The deal to bring China into this international capitalist-imperialist system required China:
- To continue its already existing economic transformation back to capitalism at home, and to make a commitment to mostly do this along Western monopoly capitalist lines. (State monopoly capitalism was to be more and more cut back, or made nominal, which China was already doing anyway.)
- To (more or less) fully open up its economy to foreign investment by MNCs based in other countries, and allow them to also exploit local low-paid Chinese labor both for the Chinese market and for export.
- To (more or less) play by the international rules of this world imperialist system, including the rules promulgated by the IMF and WTO.
In exchange, China was:
- Granted membership in the WTO and access on nearly equal terms to the international markets for its goods.
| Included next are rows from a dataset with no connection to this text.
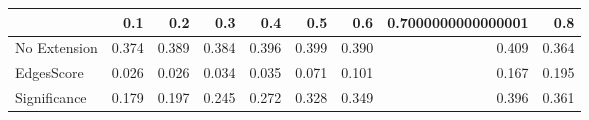 \begin{tabular}{lrrrrrrrr}
\toprule
{} &   0.1 &   0.2 &   0.3 &   0.4 &   0.5 &   0.6 & 0.7000000000000001 &   0.8 \\
\midrule
No Extension & 0.374 & 0.389 & 0.384 & 0.396 & 0.399 & 0.390 &              0.409 & 0.364 \\
EdgesScore   & 0.026 & 0.026 & 0.034 & 0.035 & 0.071 & 0.101 &              0.167 & 0.195 \\
Significance & 0.179 & 0.197 & 0.245 & 0.272 & 0.328 & 0.349 &              0.396 & 0.361 \\
\bottomrule
\end{tabular}
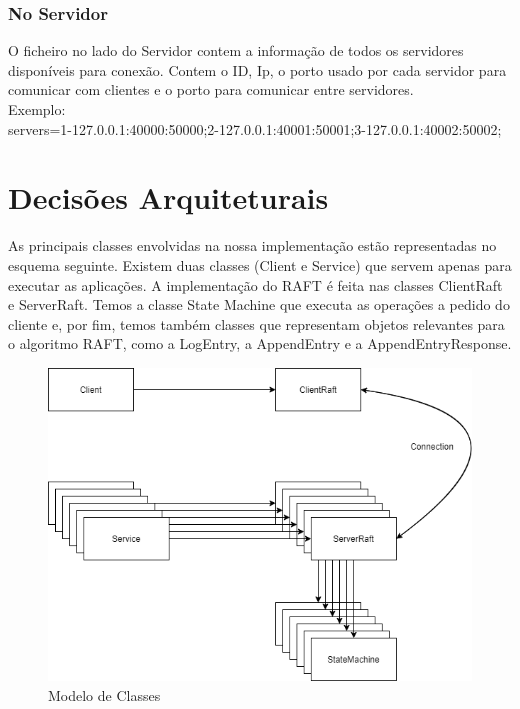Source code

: \documentclass[12pt,a4paper]{report}
\begin{document}
\subsection{No Servidor}
O ficheiro no lado do Servidor contem a informação de todos os servidores disponíveis para conexão. Contem o ID, Ip, o porto usado por cada servidor para comunicar com clientes e o porto para comunicar entre servidores.\\
Exemplo: \\
servers=1-127.0.0.1:40000:50000;2-127.0.0.1:40001:50001;3-127.0.0.1:40002:50002;
\chapter{Decisões Arquiteturais}
As principais classes envolvidas na nossa implementação estão representadas no esquema seguinte. Existem duas classes (Client e Service) que servem apenas para executar as aplicações. A implementação do RAFT é feita nas classes ClientRaft e ServerRaft. Temos a classe State Machine que executa as operações a pedido do cliente e, por fim, temos também classes que representam objetos relevantes para o algoritmo RAFT, como a LogEntry, a AppendEntry e a AppendEntryResponse.  
\begin{figure}[h]
\centering
\includegraphics[scale=0.5]{Arquitetura.png} 
\caption{Modelo de Classes}
\end{figure}
\newpage
\end{document}
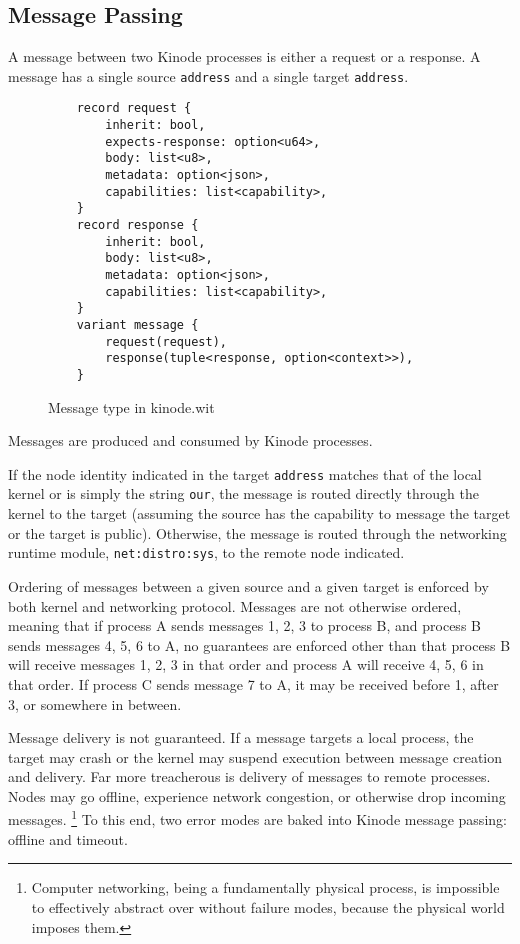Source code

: \documentclass[runningheads]{llncs}
\begin{document}
\subsection{Message Passing}
\label{sec:osmessagepassing}

A message between two Kinode processes is either a request or a response.
A message has a single source \verb|address| and a single target \verb|address|.

\begin{figure}[H]
    \centering
    \begin{verbatim}
    record request {
        inherit: bool,
        expects-response: option<u64>,
        body: list<u8>,
        metadata: option<json>,
        capabilities: list<capability>,
    }
    record response {
        inherit: bool,
        body: list<u8>,
        metadata: option<json>,
        capabilities: list<capability>,
    }
    variant message {
        request(request),
        response(tuple<response, option<context>>),
    }
    \end{verbatim}
    \caption{Message type in kinode.wit}
    \label{fig:WIT Types 2}
\end{figure}

Messages are produced and consumed by Kinode processes.

If the node identity indicated in the target \verb|address| matches that of the local kernel or is simply the string \verb|our|, the message is routed directly through the kernel to the target (assuming the source has the capability to message the target or the target is public).
Otherwise, the message is routed through the networking runtime module, \verb|net:distro:sys|, to the remote node indicated.

Ordering of messages between a given source and a given target is enforced by both kernel and networking protocol.
Messages are not otherwise ordered, meaning that if process A sends messages 1, 2, 3 to process B, and process B sends messages 4, 5, 6 to A, no guarantees are enforced other than that process B will receive messages 1, 2, 3 in that order and process A will receive 4, 5, 6 in that order.
If process C sends message 7 to A, it may be received before 1, after 3, or somewhere in between.

Message delivery is not guaranteed.
If a message targets a local process, the target may crash or the kernel may suspend execution between message creation and delivery.
Far more treacherous is delivery of messages to remote processes.
Nodes may go offline, experience network congestion, or otherwise drop incoming messages.
\footnote{Computer networking, being a fundamentally physical process, is impossible to effectively abstract over without failure modes, because the physical world imposes them.}
To this end, two error modes are baked into Kinode message passing: offline and timeout.
\end{document}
Unequal tariff barriers and such were qualitatively lowered.
- In a much better position to acquire foreign technology, not only in foreign factories operating in China, but also in locally owned Chinese factories.
- Allowed to export capital to other countries in the world imperialist system, to buy up foreign mines and other companies which are a major source of raw materials needed by the Chinese economy, and to set up subsidiaries of its own corporations (state owned or private) in foreign countries, and to buy up assets all around the world.
As this arrangement developed, and China became ever more important in the world economy, there was a tacit financial agreement tacked on top of this: China would be allowed to run a huge trade surplus provided that it used a large part of this surplus to buy up a great part of the ever-growing government debt that the U.S. and other countries were incurring. The present world economic system could not continue functioning if this was not happening. (It is highly unstable, even as it is!)
So not only is China an integral part of the world capitalist-imperialist system, with its ruling class benefitting tremendously from its participation in this system; this world system has in turn become overwhelmingly dependent on China for its crucial role within it: Both its huge role as a manufacturer of low cost goods, and its critical role as a lender to the U.S. and other countries to prop up the whole international financial system. China is now not only part of the world imperialist system, its economic and financial role within that system has become as essential as America’s military role!
China’s economy is now not only certainly a capitalist economy, but a monopoly capitalist economy. And because its state-owned enterprises (SOEs) now operate much as if they were private multinational corporations, it is from a Leninist standpoint unambiguously also an imperialist country. (Remember: Capitalist-imperialism in the modern era is the same thing as monopoly capitalism, according to Lenin!)